▶ [The problem]: From the entries below, retype only the lines from the one with "- Handle negative" through the one with "- Fixed an issue with disengage rolls.", exactly as written.

[[ Listed records, beginning ]]

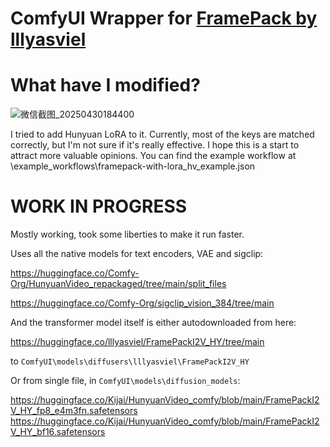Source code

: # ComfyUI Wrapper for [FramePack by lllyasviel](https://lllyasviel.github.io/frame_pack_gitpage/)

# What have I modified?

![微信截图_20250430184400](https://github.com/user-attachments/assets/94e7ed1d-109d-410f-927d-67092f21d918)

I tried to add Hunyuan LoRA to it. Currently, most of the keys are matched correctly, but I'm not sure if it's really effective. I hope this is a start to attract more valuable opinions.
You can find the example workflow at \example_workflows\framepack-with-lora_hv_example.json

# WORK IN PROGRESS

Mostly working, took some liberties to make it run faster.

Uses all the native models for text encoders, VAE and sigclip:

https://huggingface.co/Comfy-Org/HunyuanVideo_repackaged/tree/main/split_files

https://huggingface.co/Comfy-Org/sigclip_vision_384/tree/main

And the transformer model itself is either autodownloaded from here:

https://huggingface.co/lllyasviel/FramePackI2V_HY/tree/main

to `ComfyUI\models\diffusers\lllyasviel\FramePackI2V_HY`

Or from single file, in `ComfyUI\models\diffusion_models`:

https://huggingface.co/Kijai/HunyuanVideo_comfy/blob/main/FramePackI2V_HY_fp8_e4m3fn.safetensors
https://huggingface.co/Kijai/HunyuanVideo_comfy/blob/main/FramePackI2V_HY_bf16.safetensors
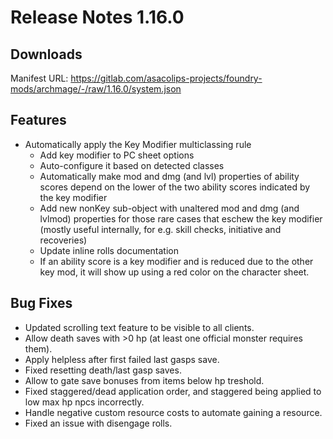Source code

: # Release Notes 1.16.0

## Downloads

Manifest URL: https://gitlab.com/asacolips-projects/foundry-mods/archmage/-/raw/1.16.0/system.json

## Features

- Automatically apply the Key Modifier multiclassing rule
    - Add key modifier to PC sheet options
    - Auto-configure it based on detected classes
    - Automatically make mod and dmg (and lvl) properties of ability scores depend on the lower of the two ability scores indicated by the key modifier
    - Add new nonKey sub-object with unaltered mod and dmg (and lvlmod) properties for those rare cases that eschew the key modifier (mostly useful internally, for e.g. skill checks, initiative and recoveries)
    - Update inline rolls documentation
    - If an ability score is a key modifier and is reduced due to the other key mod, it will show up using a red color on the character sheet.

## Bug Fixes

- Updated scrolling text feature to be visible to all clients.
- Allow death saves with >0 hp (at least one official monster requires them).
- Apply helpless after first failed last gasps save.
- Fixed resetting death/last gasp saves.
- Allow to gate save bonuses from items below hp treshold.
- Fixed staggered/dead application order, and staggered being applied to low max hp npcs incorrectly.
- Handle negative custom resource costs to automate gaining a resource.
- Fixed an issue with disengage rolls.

[[ Listed records, end ]]
[[ Listed records, beginning ]]

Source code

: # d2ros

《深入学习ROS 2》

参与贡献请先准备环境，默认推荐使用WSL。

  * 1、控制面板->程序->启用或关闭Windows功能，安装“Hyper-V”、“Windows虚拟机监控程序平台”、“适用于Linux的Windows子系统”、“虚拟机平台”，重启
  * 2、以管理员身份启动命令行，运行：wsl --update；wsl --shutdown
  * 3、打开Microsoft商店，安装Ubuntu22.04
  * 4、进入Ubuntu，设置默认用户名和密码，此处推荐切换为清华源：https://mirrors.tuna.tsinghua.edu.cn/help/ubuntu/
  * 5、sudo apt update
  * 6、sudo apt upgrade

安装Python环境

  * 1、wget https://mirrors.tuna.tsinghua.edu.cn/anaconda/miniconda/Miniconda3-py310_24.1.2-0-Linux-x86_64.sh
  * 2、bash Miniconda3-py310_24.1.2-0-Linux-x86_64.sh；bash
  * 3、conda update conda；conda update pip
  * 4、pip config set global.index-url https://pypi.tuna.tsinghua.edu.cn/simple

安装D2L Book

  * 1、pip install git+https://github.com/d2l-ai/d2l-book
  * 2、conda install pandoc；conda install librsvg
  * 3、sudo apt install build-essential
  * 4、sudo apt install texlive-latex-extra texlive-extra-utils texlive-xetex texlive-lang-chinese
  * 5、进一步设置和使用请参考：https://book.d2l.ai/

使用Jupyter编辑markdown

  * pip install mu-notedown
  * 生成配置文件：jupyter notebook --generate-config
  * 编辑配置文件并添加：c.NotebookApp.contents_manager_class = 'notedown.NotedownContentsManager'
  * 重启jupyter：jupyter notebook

[[ Listed records, end ]]

▶ [Reply]:
- Handle negative custom resource costs to automate gaining a resource.
- Fixed an issue with disengage rolls.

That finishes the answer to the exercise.